Research Article
Fluid Interaction with Tight Rocks to Induce Energy Recovery
Wang Dongmei*, Zhang Jin, Raymond Butler, Adam Clark , Dave Koskella and Racheal Rabun
School of Geology & Geological Engineering, University of North Dakota, USA
- *Corresponding Author:
- Wang Dongmei
School of Geology & Geological Engineering
University of North Dakota, USA
Tel: +1 701-777-6143
E-mail: Dongmei.Wang@Engr.und.edu
Received Date: March 12, 2017; Accepted Date: March 18, 2017; Published Date: March 25, 2017
Citation: Dongmei W, Jin Z, Butler R (2017) Fluid Interaction with Tight Rocks to Induce Energy Recovery. Oil Gas Res 3: 134. doi: 10.4172/2472-0518.1000134
Copyright: © 2017 Dongmei W, et al. This is an open-access article distributed under the terms of the Creative Commons Attribution License, which permits unrestricted use, distribution, and reproduction in any medium, provided the original author and source are credited.
Abstract
The research using aqueous surfactant fluid to interact with tight rocks to increase petroleum production was conducted from our group in 2009. As part of our effort to assess the potential for imbibition to recovery oil from shale, we studied the porosity, permeability to oil, permeability to waters (brine water, and surfactants), and spontaneous surfactant intake for Bakken and Niobrara rocks. We observed that porosities for Niobrara cores were generally higher than those from Bakken cores.

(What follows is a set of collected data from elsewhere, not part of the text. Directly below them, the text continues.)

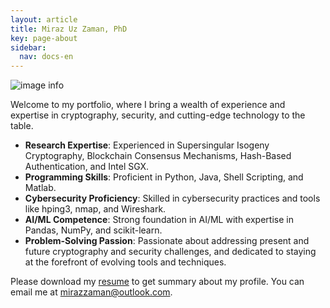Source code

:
 ```yaml
---
layout: article
title: Miraz Uz Zaman, PhD
key: page-about
sidebar:
  nav: docs-en
---
```

![image info](/images/profile.jpeg)

Welcome to my portfolio, where I bring a wealth of experience and expertise in cryptography, security, and cutting-edge technology to the table.
  * **Research Expertise**: Experienced in Supersingular Isogeny Cryptography, Blockchain Consensus Mechanisms, Hash-Based Authentication, and Intel SGX.
  * **Programming Skills**: Proficient in Python, Java, Shell Scripting, and Matlab.
  * **Cybersecurity Proficiency**: Skilled in cybersecurity practices and tools like hping3, nmap, and Wireshark.
  * **AI/ML Competence**: Strong foundation in AI/ML with expertise in Pandas, NumPy, and scikit-learn.
  * **Problem-Solving Passion**: Passionate about addressing present and future cryptography and security challenges, and dedicated to staying at the forefront of evolving tools and techniques.

Please download my <a id="raw-url" href="https://github.com/zamanmiraz/zamanmiraz.github.io/blob/master/thesis/resume.pdf">resume</a> to get summary about my profile. You can email me at mirazzaman@outlook.com.

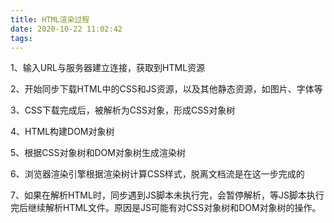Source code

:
 ```yaml
---
title: HTML渲染过程
date: 2020-10-22 11:02:42
tags:
---
```


1、输入URL与服务器建立连接，获取到HTML资源

2、开始同步下载HTML中的CSS和JS资源，以及其他静态资源，如图片、字体等

3、CSS下载完成后，被解析为CSS对象，形成CSS对象树

4、HTML构建DOM对象树

5、根据CSS对象树和DOM对象树生成渲染树

6、浏览器渲染引擎根据渲染树计算CSS样式，脱离文档流是在这一步完成的

7、如果在解析HTML时，同步遇到JS脚本未执行完，会暂停解析，等JS脚本执行完后继续解析HTML文件。原因是JS可能有对CSS对象树和DOM对象树的操作。
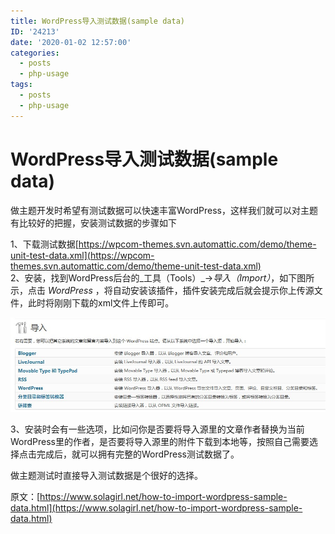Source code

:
 ```yaml
---
title: WordPress导入测试数据(sample data)
ID: '24213'
date: '2020-01-02 12:57:00'
categories:
  - posts
  - php-usage
tags:
  - posts
  - php-usage
---
```


# WordPress导入测试数据(sample data)

做主题开发时希望有测试数据可以快速丰富WordPress，这样我们就可以对主题有比较好的把握，安装测试数据的步骤如下

1、下载测试数据[https://wpcom-themes.svn.automattic.com/demo/theme-unit-test-data.xml](https://wpcom-themes.svn.automattic.com/demo/theme-unit-test-data.xml)  
2、安装，找到WordPress后台的_工具（Tools）_\->_导入（Import）_，如下图所示，点击 _WordPress_ ，将自动安装该插件，插件安装完成后就会提示你上传源文件，此时将刚刚下载的xml文件上传即可。

![](./images/importor.jpg)

3、安装时会有一些选项，比如问你是否要将导入源里的文章作者替换为当前WordPress里的作者，是否要将导入源里的附件下载到本地等，按照自己需要选择点击完成后，就可以拥有完整的WordPress测试数据了。

做主题测试时直接导入测试数据是个很好的选择。

原文：[https://www.solagirl.net/how-to-import-wordpress-sample-data.html](https://www.solagirl.net/how-to-import-wordpress-sample-data.html)
 
 
 
 
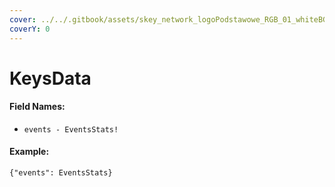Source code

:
 ```yaml
---
cover: ../../.gitbook/assets/skey_network_logoPodstawowe_RGB_01_whiteBG.png
coverY: 0
---
```


# KeysData

#### Field Names:

* `events - EventsStats!`

#### Example:

`{"events": EventsStats}`
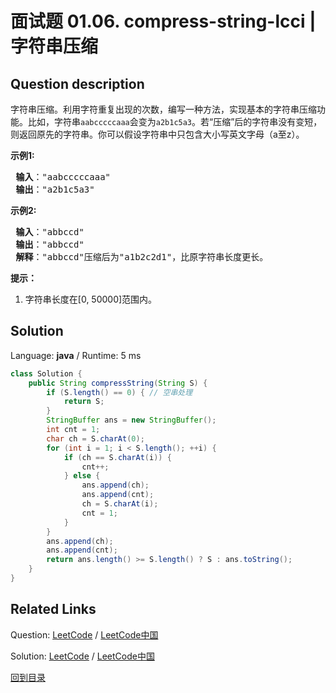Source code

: ﻿# 面试题 01.06. compress-string-lcci | 字符串压缩

## Question description

<!--If you want to use the English description, use <p>Implement a method to perform basic string compression using the counts of repeated characters. For example, the string aabcccccaaa would become a2blc5a3. If the &quot;compressed&quot; string would not become smaller than the original string, your method should return the original string. You can assume the string has only uppercase and lowercase letters (a - z).</p>

<p><strong>Example 1:</strong></p>

<pre>
<strong>Input: </strong>&quot;aabcccccaaa&quot;
<strong>Output: </strong>&quot;a2b1c5a3&quot;
</pre>

<p><strong>Example 2:</strong></p>

<pre>
<strong>Input: </strong>&quot;abbccd&quot;
<strong>Output: </strong>&quot;abbccd&quot;
<strong>Explanation: </strong>
The compressed string is &quot;a1b2c2d1&quot;, which is longer than the original string.
</pre>

<p>&nbsp;</p>

<p><strong>Note:</strong></p>

<ol>
	<li><code>0 &lt;= S.length &lt;= 50000</code></li>
</ol>
 instead-->
<p>字符串压缩。利用字符重复出现的次数，编写一种方法，实现基本的字符串压缩功能。比如，字符串<code>aabcccccaaa</code>会变为<code>a2b1c5a3</code>。若“压缩”后的字符串没有变短，则返回原先的字符串。你可以假设字符串中只包含大小写英文字母（a至z）。</p>

<p> <strong>示例1:</strong></p>

<pre>
<strong> 输入</strong>："aabcccccaaa"
<strong> 输出</strong>："a2b1c5a3"
</pre>

<p> <strong>示例2:</strong></p>

<pre>
<strong> 输入</strong>："abbccd"
<strong> 输出</strong>："abbccd"
<strong> 解释</strong>："abbccd"压缩后为"a1b2c2d1"，比原字符串长度更长。
</pre>

<p><strong>提示：</strong></p>

<ol>
<li>字符串长度在[0, 50000]范围内。</li>
</ol>




## Solution

Language: **java**  /  Runtime: 5 ms

```java
class Solution {
    public String compressString(String S) {
        if (S.length() == 0) { // 空串处理
            return S;
        }
        StringBuffer ans = new StringBuffer();
        int cnt = 1;
        char ch = S.charAt(0);
        for (int i = 1; i < S.length(); ++i) {
            if (ch == S.charAt(i)) {
                cnt++;
            } else {
                ans.append(ch);
                ans.append(cnt);
                ch = S.charAt(i);
                cnt = 1;
            }
        }
        ans.append(ch);
        ans.append(cnt);
        return ans.length() >= S.length() ? S : ans.toString();
    }
}


```



## Related Links

Question: [LeetCode](https://leetcode.com/problems/compress-string-lcci/description/)  /  [LeetCode中国](https://leetcode-cn.com/problems/compress-string-lcci/description/)

Solution: [LeetCode](https://leetcode.com/articles/compress-string-lcci/)  /  [LeetCode中国](https://leetcode-cn.com/articles/compress-string-lcci/)

[回到目录](../README.md)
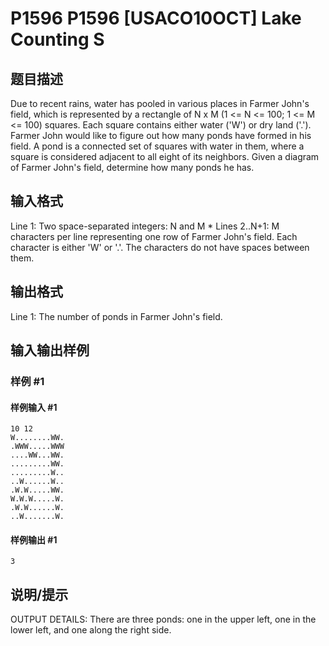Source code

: # P1596 P1596 [USACO10OCT] Lake Counting S

## 题目描述

Due to recent rains, water has pooled in various places in Farmer John's field, which is represented by a rectangle of N x M (1 <= N <= 100; 1 <= M <= 100) squares. Each square contains either water ('W') or dry land ('.'). Farmer John would like to figure out how many ponds have formed in his field. A pond is a connected set of squares with water in them, where a square is considered adjacent to all eight of its neighbors. Given a diagram of Farmer John's field, determine how many ponds he has.






## 输入格式

Line 1: Two space-separated integers: N and M \* Lines 2..N+1: M characters per line representing one row of Farmer John's field. Each character is either 'W' or '.'. The characters do not have spaces between them.




## 输出格式

Line 1: The number of ponds in Farmer John's field.



## 输入输出样例

### 样例 #1

#### 样例输入 #1

```
10 12
W........WW.
.WWW.....WWW
....WW...WW.
.........WW.
.........W..
..W......W..
.W.W.....WW.
W.W.W.....W.
.W.W......W.
..W.......W.
```

#### 样例输出 #1

```
3
```

## 说明/提示

OUTPUT DETAILS: There are three ponds: one in the upper left, one in the lower left, and one along the right side.

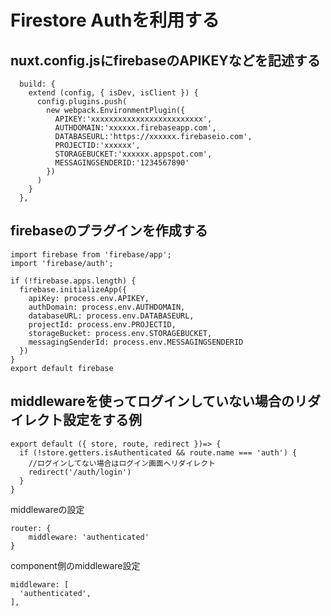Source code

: # Firestore Authを利用する

## nuxt.config.jsにfirebaseのAPIKEYなどを記述する
``` [nuxt.config.js]
  build: {
    extend (config, { isDev, isClient }) {
      config.plugins.push(
        new webpack.EnvironmentPlugin({
          APIKEY:'xxxxxxxxxxxxxxxxxxxxxxxxx',
          AUTHDOMAIN:'xxxxxx.firebaseapp.com',
          DATABASEURL:'https://xxxxxx.firebaseio.com',
          PROJECTID:'xxxxxx',
          STORAGEBUCKET:'xxxxxx.appspot.com',
          MESSAGINGSENDERID:'1234567890'
        })
      )
    }
  },
```

## firebaseのプラグインを作成する
``` [plugins/firebase.js]
import firebase from 'firebase/app';
import 'firebase/auth';

if (!firebase.apps.length) {
  firebase.initializeApp({
    apiKey: process.env.APIKEY,
    authDomain: process.env.AUTHDOMAIN,
    databaseURL: process.env.DATABASEURL,
    projectId: process.env.PROJECTID,
    storageBucket: process.env.STORAGEBUCKET,
    messagingSenderId: process.env.MESSAGINGSENDERID
  })
}
export default firebase
```

## middlewareを使ってログインしていない場合のリダイレクト設定をする例
``` [middleware/authenticated.js]
export default ({ store, route, redirect })=> {
  if (!store.getters.isAuthenticated && route.name === 'auth') {
    //ログインしてない場合はログイン画面へリダイレクト
    redirect('/auth/login')
  }
}
```
middlewareの設定
``` [nuxt.config.js]
router: {
    middleware: 'authenticated'
}
```
component側のmiddleware設定
```
middleware: [
  'authenticated',
],
```
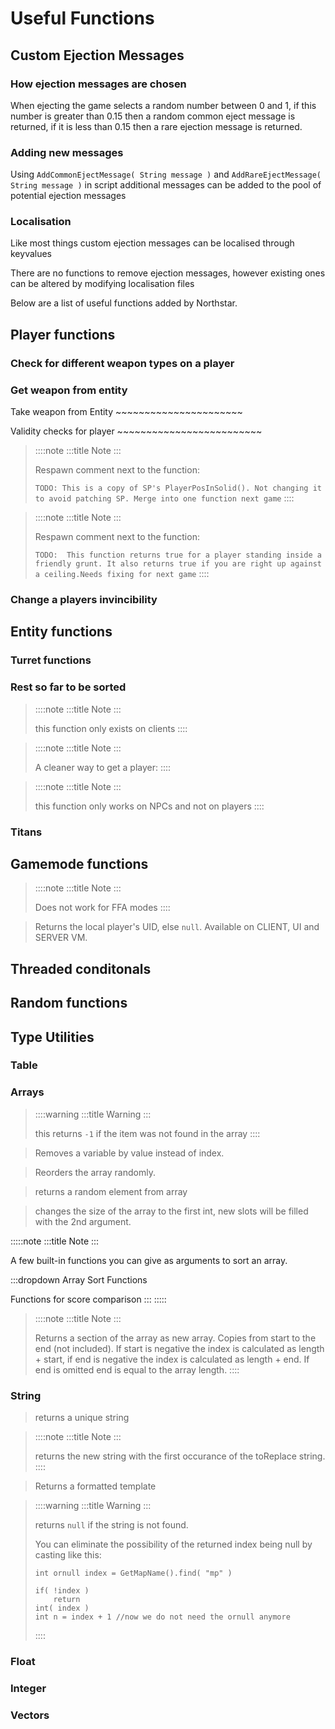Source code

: # Useful Functions

## Custom Ejection Messages

### How ejection messages are chosen

When ejecting the game selects a random number between 0 and 1, if this
number is greater than 0.15 then a random common eject message is
returned, if it is less than 0.15 then a rare ejection message is
returned.

### Adding new messages

Using `AddCommonEjectMessage( String message )` and
`AddRareEjectMessage( String message )` in script additional messages
can be added to the pool of potential ejection messages

### Localisation

Like most things custom ejection messages can be localised through
keyvalues

There are no functions to remove ejection messages, however existing
ones can be altered by modifying localisation files

Below are a list of useful functions added by Northstar.

## Player functions

### Check for different weapon types on a player

### Get weapon from entity

Take weapon from Entity \~\~\~\~\~\~\~\~\~\~\~\~\~\~\~\~\~\~\~\~\~\~

Validity checks for player
\~\~\~\~\~\~\~\~\~\~\~\~\~\~\~\~\~\~\~\~\~\~\~\~\~

> ::::note
> :::title
> Note
> :::
>
> Respawn comment next to the function:
>
> `TODO: This is a copy of SP's PlayerPosInSolid(). Not changing it to avoid patching SP. Merge into one function next game`
> ::::

> ::::note
> :::title
> Note
> :::
>
> Respawn comment next to the function:
>
> `TODO:  This function returns true for a player standing inside a friendly grunt. It also returns true if you are right up against a ceiling.Needs fixing for next game`
> ::::

### Change a players invincibility

## Entity functions

### Turret functions

### Rest so far to be sorted

> ::::note
> :::title
> Note
> :::
>
> this function only exists on clients
> ::::

> ::::note
> :::title
> Note
> :::
>
> A cleaner way to get a player:
> ::::

> ::::note
> :::title
> Note
> :::
>
> this function only works on NPCs and not on players
> ::::

### Titans

## Gamemode functions

> ::::note
> :::title
> Note
> :::
>
> Does not work for FFA modes
> ::::

> Returns the local player\'s UID, else `null`. Available on CLIENT, UI
> and SERVER VM.

## Threaded conditonals

## Random functions

## Type Utilities

### Table

### Arrays

> ::::warning
> :::title
> Warning
> :::
>
> this returns `-1` if the item was not found in the array
> ::::

> Removes a variable by value instead of index.

> Reorders the array randomly.

> returns a random element from array

> changes the size of the array to the first int, new slots will be
> filled with the 2nd argument.

:::::note
:::title
Note
:::

A few built-in functions you can give as arguments to sort an array.

:::dropdown
Array Sort Functions

Functions for score comparison
:::
:::::

> ::::note
> :::title
> Note
> :::
>
> Returns a section of the array as new array. Copies from start to the
> end (not included). If start is negative the index is calculated as
> length + start, if end is negative the index is calculated as length +
> end. If end is omitted end is equal to the array length.
> ::::

### String

> returns a unique string

> ::::note
> :::title
> Note
> :::
>
> returns the new string with the first occurance of the toReplace
> string.
> ::::

> Returns a formatted template

> ::::warning
> :::title
> Warning
> :::
>
> returns `null` if the string is not found.
>
> You can eliminate the possibility of the returned index being null by
> casting like this:
>
> ``` 
> int ornull index = GetMapName().find( "mp" )
>
> if( !index )
>     return
> int( index )
> int n = index + 1 //now we do not need the ornull anymore
> ```
> ::::

### Float

### Integer

### Vectors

Consistent with the Darcy equation, rate-independent water and oil permeability was noted. Cores from the Niobrara and Bakken formations exhibited a broad range of permeability, ranging from 0.11 to 26 microdarcys (μD). In the Niobrara formation, permeability was least in marl (0.1-4 μD), larger in chalk (1-15 μD), and greatest in sandstone (8-26 μD). Although variations occurred, the absolute permeability to water, permeability to oil, and permeability to surfactant formulations were all comparable. The surfactant formulations tested exhibited a favorable potential for fluid flowing in both formations by spontaneous imbibition. The average oil recovery by spontaneous imbibition of the selected surfactants was ranged from 13 to 57% OOIP at optimal salinity, at least 5 percentage incremental in oil recovery over brine water imbibition.